Friday, December 21, 2007

Roadblocks

If it's true that a writer's muse visits only when writing -- not when researching, planning, thinking of characters -- how do you make sure you get to that point? How do you set the table for the muse, create the forest to set yourself to wander, to work, to commune with said muse?

Or, to put it basely, where to the ideas come from?

Mocked persistently as the most annoying question asked of authors, I think there's a very real question of process here, one that I have no idea how to address.

I've written two complete novels, a sixty some thousand word portion of another (I stopped short of writing about the actual apprehension of the bad guy), and forty three thousand words of a thriller that I parked when I realized I didn't have a good way to introduce hero to villain; they were leading parallel plot lines.

Deep in my gut I've always been thankful that novels take so long to write because I have no idea how to cultivate the story for the next book. It either seems to be there or not. History has shown me that if I do nothing, something inevitably presents itself every couple of years. This isn't good enough.

And what's even more frustrating is that while I'm writing a book there doesn't seem to be any shortage of ideas for the next one, but when it's time to do something with them things invariably seem different. The serial condemnations start: seems too familiar, seems too out there, not exciting enough, too pulp magazine-like. In short, it feels like there's nothing to add to the pot that someone else hasn't already stirred in.

At some point I'll bottom out and start thinking rationally. It will occur to me that wehn I think about the plots of recent books I've read, most of them aren't awash with originality. it's the writing, the style, the ways the stories unfold. It's the characters, the dialogue, movement of the text. In short, it's how fun it is to read.

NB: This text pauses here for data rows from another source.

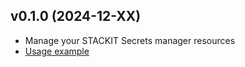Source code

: ## v0.1.0 (2024-12-XX)

- Manage your STACKIT Secrets manager resources
- [Usage example](https://github.com/stackitcloud/stackit-sdk-python/tree/main/examples/secretsmanager)
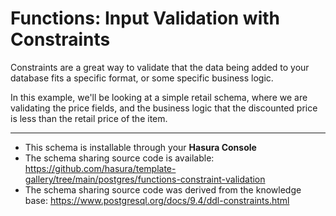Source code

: # Functions: Input Validation with Constraints

Constraints are a great way to validate that the data being added to your database fits a specific format, or some specific business logic.

In this example, we'll be looking at a simple retail schema, where we are validating the price fields, and the business logic that the discounted price is less than the retail price of the item.

-----

- This schema is installable through your **Hasura Console**
- The schema sharing source code is available: https://github.com/hasura/template-gallery/tree/main/postgres/functions-constraint-validation
- The schema sharing source code was derived from the knowledge base: https://www.postgresql.org/docs/9.4/ddl-constraints.html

I suspect the curse comes from wanting to be original, to bring something fresh and unique into the world, while at the same time not being so out there that there's no readily available audience (whatever that means). And then realizing you probably can't do it, no matter how you try.

But, you realize, that doesn't seem to stop anyone else. That doesn't keep thousands of books from being published each year, most of which, at best, could be considered only mild diversions.

I've never experienced writer's block while I'm working on a book; I have a hard time imagining how it could happen. But between books, oh, man, I'm half frozen with a self-paralyzing mixture of fear and self-doubt. I censor myself into inactivity.

Perhaps this is why so many writers of popular fiction write one or two wonderful books and then slide into the endless parroting of their own formulas. They surmounted the hump, they climbed to the top of their own Everests, and now the only thing is to butt slide down. After all, that takes far less originality and courage, doesn't it?

"It was a dark and stormy night..." Hmmm.